AMDGPU/SILoadStoreOptimizer: Optimize scanning for mergeable instructions

Summary: This adds a pre-pass to this optimization that scans through the basic block and generates lists of mergeable instructions with one list per unique address. In the optimization phase instead of scanning through the basic block for mergeable instructions, we now iterate over the lists generated by the pre-pass. The decision to re-optimize a block is now made per list, so if we fail to merge any instructions with the same address, then we do not attempt to optimize them in future passes over the block.
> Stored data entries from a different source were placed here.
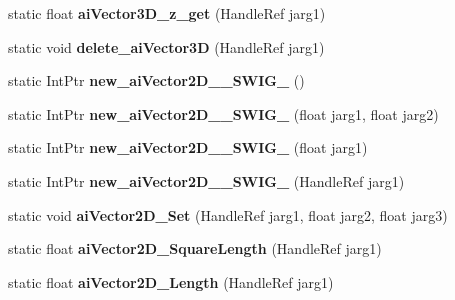 \begin{DoxyCompactItemize}
\item 
\hypertarget{class_assimp_p_i_n_v_o_k_e_a19aa89120fb98da1ad4cc63ecad80a5a}{static float {\bfseries ai\+Vector3\+D\+\_\+z\+\_\+get} (Handle\+Ref jarg1)}\label{class_assimp_p_i_n_v_o_k_e_a19aa89120fb98da1ad4cc63ecad80a5a}

\item 
\hypertarget{class_assimp_p_i_n_v_o_k_e_a15d5336ea64470b3f1a313e3f2ffe467}{static void {\bfseries delete\+\_\+ai\+Vector3\+D} (Handle\+Ref jarg1)}\label{class_assimp_p_i_n_v_o_k_e_a15d5336ea64470b3f1a313e3f2ffe467}

\item 
\hypertarget{class_assimp_p_i_n_v_o_k_e_a4bc8cd07df7236f1c1d439376b9ac438}{static Int\+Ptr {\bfseries new\+\_\+ai\+Vector2\+D\+\_\+\+\_\+\+S\+W\+I\+G\+\_} ()}\label{class_assimp_p_i_n_v_o_k_e_a4bc8cd07df7236f1c1d439376b9ac438}

\item 
\hypertarget{class_assimp_p_i_n_v_o_k_e_a2ae59173995bc5be628071cbde83e5d6}{static Int\+Ptr {\bfseries new\+\_\+ai\+Vector2\+D\+\_\+\+\_\+\+S\+W\+I\+G\+\_} (float jarg1, float jarg2)}\label{class_assimp_p_i_n_v_o_k_e_a2ae59173995bc5be628071cbde83e5d6}

\item 
\hypertarget{class_assimp_p_i_n_v_o_k_e_a45f3f55505f233c12a0aa0944d2e93c0}{static Int\+Ptr {\bfseries new\+\_\+ai\+Vector2\+D\+\_\+\+\_\+\+S\+W\+I\+G\+\_} (float jarg1)}\label{class_assimp_p_i_n_v_o_k_e_a45f3f55505f233c12a0aa0944d2e93c0}

\item 
\hypertarget{class_assimp_p_i_n_v_o_k_e_a4ad44e1e43bee402d42ea6201edf54c0}{static Int\+Ptr {\bfseries new\+\_\+ai\+Vector2\+D\+\_\+\+\_\+\+S\+W\+I\+G\+\_} (Handle\+Ref jarg1)}\label{class_assimp_p_i_n_v_o_k_e_a4ad44e1e43bee402d42ea6201edf54c0}

\item 
\hypertarget{class_assimp_p_i_n_v_o_k_e_a4508d20fb08c9512550b7573a182c9d6}{static void {\bfseries ai\+Vector2\+D\+\_\+\+Set} (Handle\+Ref jarg1, float jarg2, float jarg3)}\label{class_assimp_p_i_n_v_o_k_e_a4508d20fb08c9512550b7573a182c9d6}

\item 
\hypertarget{class_assimp_p_i_n_v_o_k_e_aef74d849d29f31e983b6dbcf50ebee77}{static float {\bfseries ai\+Vector2\+D\+\_\+\+Square\+Length} (Handle\+Ref jarg1)}\label{class_assimp_p_i_n_v_o_k_e_aef74d849d29f31e983b6dbcf50ebee77}

\item 
\hypertarget{class_assimp_p_i_n_v_o_k_e_a58d482c3b01864b9418e9613a2a831e2}{static float {\bfseries ai\+Vector2\+D\+\_\+\+Length} (Handle\+Ref jarg1)}\label{class_assimp_p_i_n_v_o_k_e_a58d482c3b01864b9418e9613a2a831e2}


\end{DoxyCompactItemize}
This will help to reduce the time this pass spends re-optimizing instructions. In one pathological test case, this change reduces the time spent in the SILoadStoreOptimizer from 0.2s to 0.03s. This restructuring will also make it possible to implement further solutions in this pass, because we can now add less expensive checks to the pre-pass and filter instructions out early which will avoid the need to do the expensive scanning during the optimization pass. For example, checking for adjacent offsets is an inexpensive test we can move to the pre-pass. Reviewers: arsenm, pendingchaos, rampitec, nhaehnle, vpykhtin Subscribers: kzhuravl, jvesely, wdng, yaxunl, dstuttard, tpr, t-tye, hiraditya, llvm-commits Tags: #llvm Differential Revision: https://reviews.llvm.org/D65961 llvm-svn: 373630
2019-10-03 17:11:47 +00:00 · 2019-10-03 17:11:47 +00:00 · e6f5171305
parent 9972c992eb
commit e6f5171305
1 changed files with 185 additions and 82 deletions
--- a/llvm/lib/Target/AMDGPU/SILoadStoreOptimizer.cpp
+++ b/llvm/lib/Target/AMDGPU/SILoadStoreOptimizer.cpp
@ -161,6 +161,31 @@ class SILoadStoreOptimizer : public MachineFunctionPass {
      return true;
    }
    bool hasMergeableAddress(const MachineRegisterInfo &MRI) {
      for (unsigned i = 0; i < NumAddresses; ++i) {
        const MachineOperand *AddrOp = AddrReg[i];
        // Immediates are always OK.
        if (AddrOp->isImm())
          continue;
        // Don't try to merge addresses that aren't either immediates or registers.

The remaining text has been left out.